State of Washington v. Smith (2016)
by David S. Marshall
Reviewing John Garrett Smith’s conviction for second degree attempted murder (domestic violence), the Washington State Court of Appeals has determined that a voicemail recording containing an argument between Mr. Smith and his wife could not be used as evidence at trial. The appellate court held that Washington’s Privacy Act, RCW 9.73.030, prohibited admitting the voicemail. in evidence.
Mr. Smith and his wife got into an argument after both had been drinking heavily in their home in Vancouver, Washington. The argument became violent, and Mr. Smith began to beat and strangle Mrs. Smith. At some point during these events, Mr. Smith used the home landline telephone to try to locate his cell phone. Though he did not locate his cell phone, he did unknowingly activate his cell phone’s voicemail function, which began recording part of the dispute. The recording captures both individuals yelling at each other, and Mr. Smith’s saying to his wife, “I will kill you.”

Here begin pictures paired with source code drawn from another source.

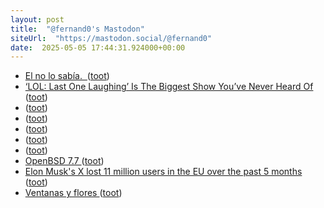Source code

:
 ```yaml
---
layout: post
title:  "@fernand0's Mastodon"
siteUrl:  "https://mastodon.social/@fernand0"
date:  2025-05-05 17:44:31.924000+00:00
---
```

*  [El no lo sabía.  ](https://avecesunafoto.wordpress.com/2025/05/04/el-no-lo-sabia) ([toot](https://mastodon.social/@fernand0/114456466025303405))
*  [‘LOL: Last One Laughing’ Is The Biggest Show You’ve Never Heard Of ](https://www.pajiba.com/tv_reviews/lol-last-one-laughing-is-the-biggest-show-youve-never-heard-of.ph) ([toot](https://mastodon.social/@fernand0/114456384727471493))
*  [ ](https://mastodon.social/users/fernand0/statuses/114456245253847425/activity) ([toot](https://mastodon.social/users/fernand0/statuses/114456245253847425/activity))
*  [ ](https://mastodon.social/users/fernand0/statuses/114456245082714552/activity) ([toot](https://mastodon.social/users/fernand0/statuses/114456245082714552/activity))
*  [ ](https://beige.party/@thestrangelet) ([toot](https://mastodon.social/@fernand0/114456244986110246))
*  [ ](https://mastodon.social/users/fernand0/statuses/114456241768181321/activity) ([toot](https://mastodon.social/users/fernand0/statuses/114456241768181321/activity))
*  [ ](https://gts.cairobraga.com/@cairobraga) ([toot](https://mastodon.social/@fernand0/114456241590418935))
*  [OpenBSD 7.7 ](https://www.openbsd.org/77.htm) ([toot](https://mastodon.social/@fernand0/114456229428639524))
*  [Elon Musk's X lost 11 million users in the EU over the past 5 months ](https://mashable.com/article/elon-musk-x-twitter-eu-users-declin) ([toot](https://mastodon.social/@fernand0/114455999714252359))
*  [Ventanas y flores ](https://www.flickr.com/photos/fernand0/54463939255) ([toot](https://mastodon.social/@fernand0/114455955313664499))
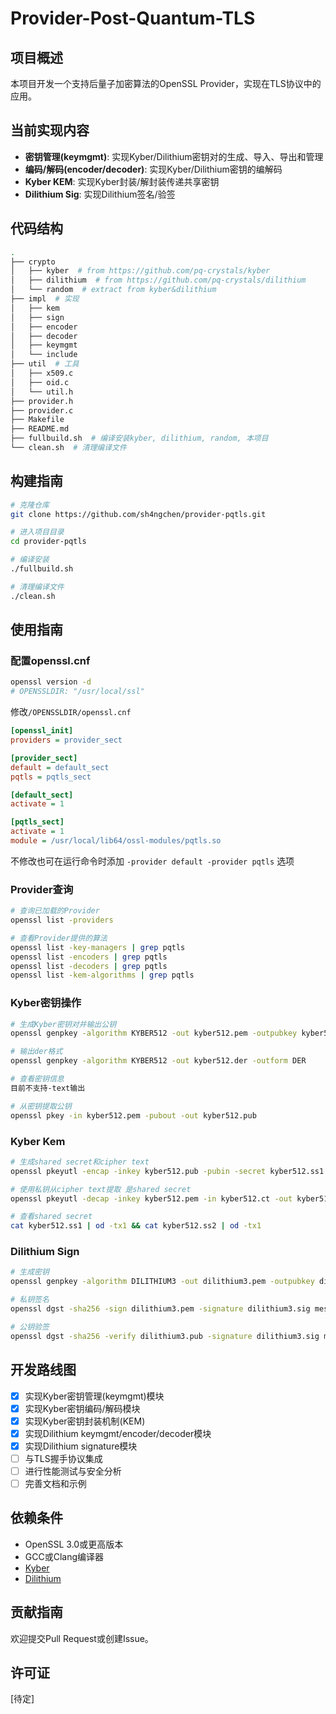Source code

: # Provider-Post-Quantum-TLS

## 项目概述

本项目开发一个支持后量子加密算法的OpenSSL Provider，实现在TLS协议中的应用。

## 当前实现内容

- **密钥管理(keymgmt)**: 实现Kyber/Dilithium密钥对的生成、导入、导出和管理
- **编码/解码(encoder/decoder)**: 实现Kyber/Dilithium密钥的编解码
- **Kyber KEM**: 实现Kyber封装/解封装传递共享密钥
- **Dilithium Sig**: 实现Dilithium签名/验签

## 代码结构

```bash
.
├── crypto
│   ├── kyber  # from https://github.com/pq-crystals/kyber
│   ├── dilithium  # from https://github.com/pq-crystals/dilithium
│   └── random  # extract from kyber&dilithium
├── impl  # 实现
│   ├── kem
│   ├── sign
│   ├── encoder
│   ├── decoder
│   ├── keymgmt
│   └── include
├── util  # 工具
│   ├── x509.c
│   ├── oid.c
│   └── util.h
├── provider.h
├── provider.c
├── Makefile
├── README.md
├── fullbuild.sh  # 编译安装kyber, dilithium, random, 本项目
└── clean.sh  # 清理编译文件
```

## 构建指南

```bash
# 克隆仓库
git clone https://github.com/sh4ngchen/provider-pqtls.git

# 进入项目目录
cd provider-pqtls

# 编译安装
./fullbuild.sh

# 清理编译文件
./clean.sh
```

## 使用指南

### 配置openssl.cnf

```bash
openssl version -d
# OPENSSLDIR: "/usr/local/ssl"
```

修改`/OPENSSLDIR/openssl.cnf`
```ini
[openssl_init]
providers = provider_sect

[provider_sect]
default = default_sect
pqtls = pqtls_sect

[default_sect]
activate = 1

[pqtls_sect]
activate = 1
module = /usr/local/lib64/ossl-modules/pqtls.so
```

不修改也可在运行命令时添加 `-provider default -provider pqtls` 选项

### Provider查询

```bash
# 查询已加载的Provider
openssl list -providers

# 查看Provider提供的算法
openssl list -key-managers | grep pqtls
openssl list -encoders | grep pqtls
openssl list -decoders | grep pqtls
openssl list -kem-algorithms | grep pqtls
```

### Kyber密钥操作

```bash
# 生成Kyber密钥对并输出公钥
openssl genpkey -algorithm KYBER512 -out kyber512.pem -outpubkey kyber512.pub

# 输出der格式
openssl genpkey -algorithm KYBER512 -out kyber512.der -outform DER

# 查看密钥信息
目前不支持-text输出

# 从密钥提取公钥
openssl pkey -in kyber512.pem -pubout -out kyber512.pub
```

### Kyber Kem

```bash
# 生成shared secret和cipher text
openssl pkeyutl -encap -inkey kyber512.pub -pubin -secret kyber512.ss1 -out kyber512.ct

# 使用私钥从cipher text提取 是shared secret
openssl pkeyutl -decap -inkey kyber512.pem -in kyber512.ct -out kyber512.ss2

# 查看shared secret
cat kyber512.ss1 | od -tx1 && cat kyber512.ss2 | od -tx1
```

### Dilithium Sign

```bash
# 生成密钥
openssl genpkey -algorithm DILITHIUM3 -out dilithium3.pem -outpubkey dilithium3.pub

# 私钥签名
openssl dgst -sha256 -sign dilithium3.pem -signature dilithium3.sig message.txt

# 公钥验签
openssl dgst -sha256 -verify dilithium3.pub -signature dilithium3.sig message.txt
```

## 开发路线图

- [x] 实现Kyber密钥管理(keymgmt)模块
- [x] 实现Kyber密钥编码/解码模块
- [x] 实现Kyber密钥封装机制(KEM)
- [x] 实现Dilithium keymgmt/encoder/decoder模块
- [x] 实现Dilithium signature模块
- [ ] 与TLS握手协议集成
- [ ] 进行性能测试与安全分析
- [ ] 完善文档和示例

## 依赖条件

- OpenSSL 3.0或更高版本
- GCC或Clang编译器
- [Kyber](https://github.com/pq-crystals/kyber)
- [Dilithium](https://github.com/pq-crystals/dilithium)

## 贡献指南

欢迎提交Pull Request或创建Issue。

## 许可证

[待定]
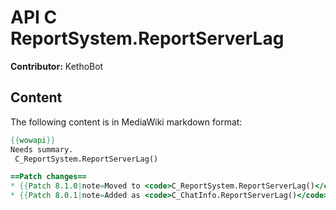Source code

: # API C ReportSystem.ReportServerLag

**Contributor:** KethoBot

## Content

The following content is in MediaWiki markdown format:

```mediawiki
{{wowapi}}
Needs summary.
 C_ReportSystem.ReportServerLag()

==Patch changes==
* {{Patch 8.1.0|note=Moved to <code>C_ReportSystem.ReportServerLag()</code>}}
* {{Patch 8.0.1|note=Added as <code>C_ChatInfo.ReportServerLag()</code>}}
```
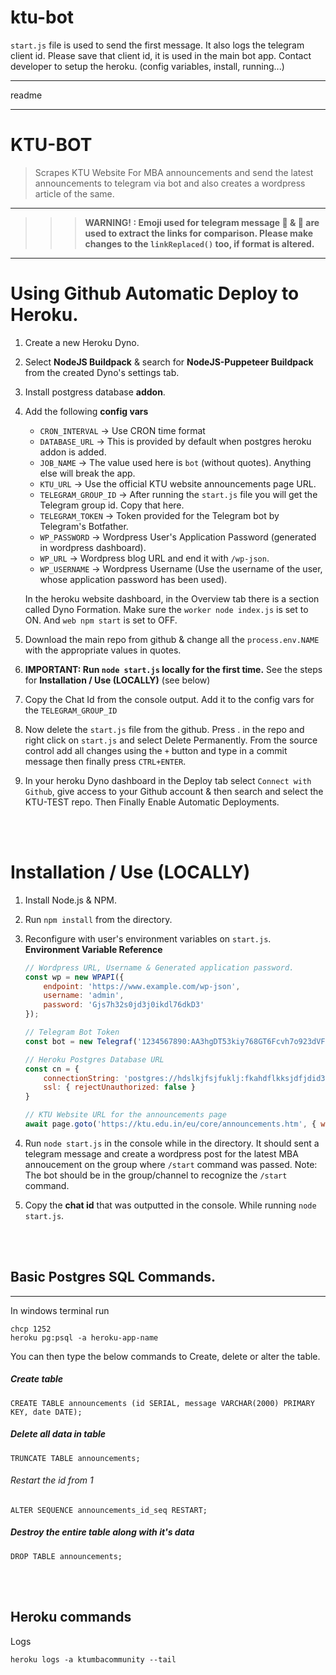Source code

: # ktu-bot

`start.js` file is used to send the first message. It also logs the telegram client id. Please save that client id, it is used in the main bot app. 
Contact developer to setup the heroku. (config variables, install, running...)

******
readme
******

# KTU-BOT 
> Scrapes KTU Website For MBA announcements and send the latest announcements to telegram via bot and also creates a wordpress article of the same.
___
>>> **WARNING! : Emoji used for telegram message 🔗 & 📩 are used to extract the links for comparison. Please make changes to the `linkReplaced()` too, if format is altered.**
---
# Using Github Automatic Deploy to Heroku.
1. Create a new Heroku Dyno.
2. Select **NodeJS Buildpack** & search for **NodeJS-Puppeteer Buildpack** from the created Dyno's settings tab.
3. Install postgress database **addon**.
4. Add the following **config vars**
    * `CRON_INTERVAL` -> Use CRON time format
    * `DATABASE_URL` -> This is provided by default when postgres heroku addon is added.
    * `JOB_NAME` -> The value used here is `bot` (without quotes). Anything else will break the app.
    * `KTU_URL` -> Use the official KTU website announcements page URL.
    * `TELEGRAM_GROUP_ID` -> After running the `start.js` file you will get the Telegram group id. Copy that here.
    * `TELEGRAM_TOKEN` -> Token provided for the Telegram bot by Telegram's Botfather.
    * `WP_PASSWORD` -> Wordpress User's Application Password (generated in wordpress dashboard).
    * `WP_URL` -> Wordpress blog URL and end it with `/wp-json`.
    * `WP_USERNAME` -> Wordpress Username (Use the username of the user, whose application password has been used).

    In the heroku website dashboard, in the Overview tab there is a section called Dyno Formation. Make sure the `worker node index.js` is set to ON. And `web npm start` is set to OFF.
5. Download the main repo from github & change all the `process.env.NAME` with the appropriate values in quotes.
6. **IMPORTANT: Run `node start.js` locally for the first time.** See the steps for **Installation / Use (LOCALLY)** (see below)
7. Copy the Chat Id from the console output. Add it to the config vars for the `TELEGRAM_GROUP_ID`
7. Now delete the `start.js` file from the github. Press . in the repo and right click on `start.js` and select Delete Permanently. From the source control add all changes using the `+` button and type in a commit message then finally press `CTRL+ENTER`.
8. In your heroku Dyno dashboard in the Deploy tab select `Connect with Github`, give access to your Github account & then search and select the KTU-TEST repo. Then Finally Enable Automatic Deployments.

<br>
<br>

# Installation / Use (LOCALLY)
1. Install Node.js & NPM.
2. Run `npm install` from the directory.
3. Reconfigure with user's environment variables on `start.js`.
    **Environment Variable Reference**
    ```javascript
    // Wordpress URL, Username & Generated application password.
    const wp = new WPAPI({
        endpoint: 'https://www.example.com/wp-json',
        username: 'admin',
        password: 'Gjs7h32s0jd3j0ikdl76dkD3'
    });
    ```

    ```javascript
    // Telegram Bot Token
    const bot = new Telegraf('1234567890:AA3hgDT53kiy768GT6Fcvh7o923dVFU091a');
    ```

    ```javascript
    // Heroku Postgres Database URL 
    const cn = {
        connectionString: 'postgres://hdslkjfsjfuklj:fkahdflkksjdfjdid3ufd392udohdkjh32hrrk3hjrh32kjhrh32rh43hrjhj34h@ec2-000-00-000-00.eu-west-1.compute.amazonaws.com:5432/dajkhaslhdlashd',
        ssl: { rejectUnauthorized: false }
    }
    ```

    ```javascript
    // KTU Website URL for the announcements page 
    await page.goto('https://ktu.edu.in/eu/core/announcements.htm', { waitUntil: 'load', timeout: 0 });
    ```
4. Run `node start.js` in the console while in the directory. It should sent a telegram message and create a wordpress post for the latest MBA annoucement on the group where `/start` command was passed.
   Note: The bot should be in the group/channel to recognize the `/start` command.
5. Copy the **chat id** that was outputted in the console. While running `node start.js`.
<br>
<br>

## Basic Postgres SQL Commands.
---
In windows terminal run
```
chcp 1252
heroku pg:psql -a heroku-app-name
```
You can then type the below commands to Create, delete or alter the table.

##### Create table
`CREATE TABLE announcements (id SERIAL, message VARCHAR(2000) PRIMARY KEY, date DATE);`

##### Delete all data in table
`TRUNCATE TABLE announcements;`
###### Restart the id from 1
`ALTER SEQUENCE announcements_id_seq RESTART;`

##### Destroy the entire table along with it's data
`DROP TABLE announcements;`

<br>
<br>

## Heroku commands

Logs
```
heroku logs -a ktumbacommunity --tail
```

Mr. Smith left the home, and Mrs. Smith went to the hospital. Her daughter retrieved Mr. Smith’s cell phone, listened to the voicemail recording, and played it for police interviewing her mother at the hospital. Mr. Smith was later arrested and charged in Clark County Superior Court with second degree attempted murder (domestic violence) and second degree assault (domestic violence).
Mr. Smith moved before his trial to suppress the voicemail recording based on RCW 9.73.030, which protects recordings of “any . . . private conversation, by any device electronic or otherwise designed to record or transmit such conversation . . . without first obtaining the consent of all the persons engaged in the conversation.” Information obtained in violation of this law is not inadmissible in any civil or criminal case. RCW 9.73.050.
The trial court denied Mr. Smith’s motion. It found that “RCW 9.73.030(1)(b) does not apply to this case because this information was recorded . . . inadvertently. At the time this information was recorded, nobody was trying to intercept or record what was occurring.”
The appellate court disagreed. It found that the voicemail was protected under the Privacy Act because it was clearly a private conversation, recorded without the parties’ consent, as defined by the plain language of the law. Since the trial court relied on the voicemail to find Mr. Smith guilty, this erroneous admission made it more likely to convict Mr. Smith. Accordingly, the Court of Appeals reversed the conviction.